JPM Beats but Credit Is Red Flag (Update 3)
- JPMorgan Chase reports third-quarter EPS of $1.40, soundly beating the consensus estimate of $1.24.
- Net revenue also beats, at $25.1 billion.
- Significant decline in credit quality, as nonperforming assets grow by 10%
- CIO "effectively closed out the index credit derivative positions."
Updated with detailed information on JPMorgan's net interest margin, credit quality information, including comments from CFO Douglas Braunstein, CIO Update, and conference call comments from CEO James Dimon. Also updated to include comments from Stifel Nicolaus analyst Christopher Mutascio, and from KBW, tying JPM's strong mortgage results to expectations for Bank of America.
NEW YORK (TheStreet) -- JPMorgan Chase (JPM) on Friday announced a very strong third-quarter bottom line, but also a significant increase in problem loans.
The company reported third-quarter earnings of $5.7 billion, or $1.40 a share, beating the consensus estimate of $1.24, among analysts polled by Thomson Reuters.
In comparison, JPMorgan earned $5.0 billion, or $1.21 a share, during the second quarter, despite booking a $4.4 billion trading loss, from the hedging activity of the company's Chief Investment Office (CIO). During the third quarter of 2011, the company earned $4.3 billion, or $1.02 a share.
Third-quarter revenue totaled $25.1 billion, beating the consensus estimate of $24.5 billion, and increasing from $22.9 billion the previous quarter, and $24.4 billion a year earlier.
The company reported a third-quarter return on assets (ROA) of 1.01%, improving from 0.88% in the second quarter, and 0.76% during the third quarter of 2011. JPMorgan's third-quarter return on tangible common equity (ROTCE) was 16%, increasing from 15% the previous quarter, and 13% a year earlier.
The company estimated a Basel III Tier 1 common equity ratio of 8.4% as of Sept. 30, increasing from 7.9% the previous quarter.

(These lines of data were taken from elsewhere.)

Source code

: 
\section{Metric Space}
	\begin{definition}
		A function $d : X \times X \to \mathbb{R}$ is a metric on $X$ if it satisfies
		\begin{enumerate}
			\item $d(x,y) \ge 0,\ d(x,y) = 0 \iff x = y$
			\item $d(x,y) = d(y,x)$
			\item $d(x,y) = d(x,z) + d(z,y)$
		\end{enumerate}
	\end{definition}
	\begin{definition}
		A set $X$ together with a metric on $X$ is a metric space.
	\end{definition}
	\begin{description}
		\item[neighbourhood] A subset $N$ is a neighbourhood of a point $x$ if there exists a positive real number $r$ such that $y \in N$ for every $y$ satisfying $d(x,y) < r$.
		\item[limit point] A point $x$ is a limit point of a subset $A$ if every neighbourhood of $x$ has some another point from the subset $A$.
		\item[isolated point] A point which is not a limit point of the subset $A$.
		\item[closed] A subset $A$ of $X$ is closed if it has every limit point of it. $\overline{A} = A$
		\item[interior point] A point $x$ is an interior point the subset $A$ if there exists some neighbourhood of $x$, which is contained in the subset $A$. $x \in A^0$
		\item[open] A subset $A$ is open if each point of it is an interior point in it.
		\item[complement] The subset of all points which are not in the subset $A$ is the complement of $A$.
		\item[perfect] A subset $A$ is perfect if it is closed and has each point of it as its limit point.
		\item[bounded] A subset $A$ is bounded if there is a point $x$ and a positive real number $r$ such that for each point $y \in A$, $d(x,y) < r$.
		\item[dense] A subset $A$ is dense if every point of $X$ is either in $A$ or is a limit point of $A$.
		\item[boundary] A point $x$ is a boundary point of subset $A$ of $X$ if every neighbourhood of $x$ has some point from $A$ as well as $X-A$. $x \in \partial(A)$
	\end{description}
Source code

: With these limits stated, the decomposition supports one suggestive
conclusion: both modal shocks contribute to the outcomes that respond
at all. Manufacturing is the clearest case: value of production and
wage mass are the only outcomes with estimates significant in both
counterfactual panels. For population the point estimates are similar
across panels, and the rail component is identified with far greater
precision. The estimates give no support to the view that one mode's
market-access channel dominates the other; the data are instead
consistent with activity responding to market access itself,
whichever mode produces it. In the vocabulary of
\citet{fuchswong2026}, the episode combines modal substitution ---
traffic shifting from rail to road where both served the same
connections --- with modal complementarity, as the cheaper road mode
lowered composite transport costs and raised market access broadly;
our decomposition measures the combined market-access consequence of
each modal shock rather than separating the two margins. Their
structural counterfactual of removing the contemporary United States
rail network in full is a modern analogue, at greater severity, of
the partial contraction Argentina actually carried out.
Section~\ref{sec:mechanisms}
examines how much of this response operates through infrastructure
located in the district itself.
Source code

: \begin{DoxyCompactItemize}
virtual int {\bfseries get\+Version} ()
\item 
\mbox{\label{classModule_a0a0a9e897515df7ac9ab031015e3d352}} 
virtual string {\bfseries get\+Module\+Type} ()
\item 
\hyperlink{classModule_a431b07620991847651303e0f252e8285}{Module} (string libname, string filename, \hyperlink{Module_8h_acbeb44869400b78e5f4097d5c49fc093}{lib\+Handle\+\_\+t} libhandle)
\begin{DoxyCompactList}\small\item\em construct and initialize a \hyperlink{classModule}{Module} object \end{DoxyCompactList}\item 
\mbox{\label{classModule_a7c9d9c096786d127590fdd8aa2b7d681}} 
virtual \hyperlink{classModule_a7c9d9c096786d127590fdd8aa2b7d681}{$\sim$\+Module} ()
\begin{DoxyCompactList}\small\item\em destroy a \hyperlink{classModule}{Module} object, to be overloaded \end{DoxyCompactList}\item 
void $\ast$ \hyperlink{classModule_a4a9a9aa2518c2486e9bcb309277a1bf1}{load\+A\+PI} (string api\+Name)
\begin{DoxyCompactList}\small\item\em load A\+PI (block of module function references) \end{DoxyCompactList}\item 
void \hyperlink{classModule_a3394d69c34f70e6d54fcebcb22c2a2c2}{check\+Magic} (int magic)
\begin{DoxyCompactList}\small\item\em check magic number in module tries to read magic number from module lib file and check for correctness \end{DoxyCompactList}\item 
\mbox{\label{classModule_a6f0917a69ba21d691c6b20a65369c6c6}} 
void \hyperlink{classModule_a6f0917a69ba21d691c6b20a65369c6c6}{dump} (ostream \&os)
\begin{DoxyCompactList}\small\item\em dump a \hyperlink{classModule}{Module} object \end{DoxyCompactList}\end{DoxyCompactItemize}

The company said that "during the third quarter, the CIO effectively closed out the index credit derivative positions that were retained following the transfer of the synthetic credit portfolio to the IB on July 2, 2012." The CIO results included $449 million of losses on this portfolio reflecting credit spread tightening during the quarter," and "net revenue also included securities gains of $459 million from sales of available-for-sale investment securities." Net interest income within CIO "was negative, reflecting the impact of lower portfolio yields and higher deposit balances across the Firm."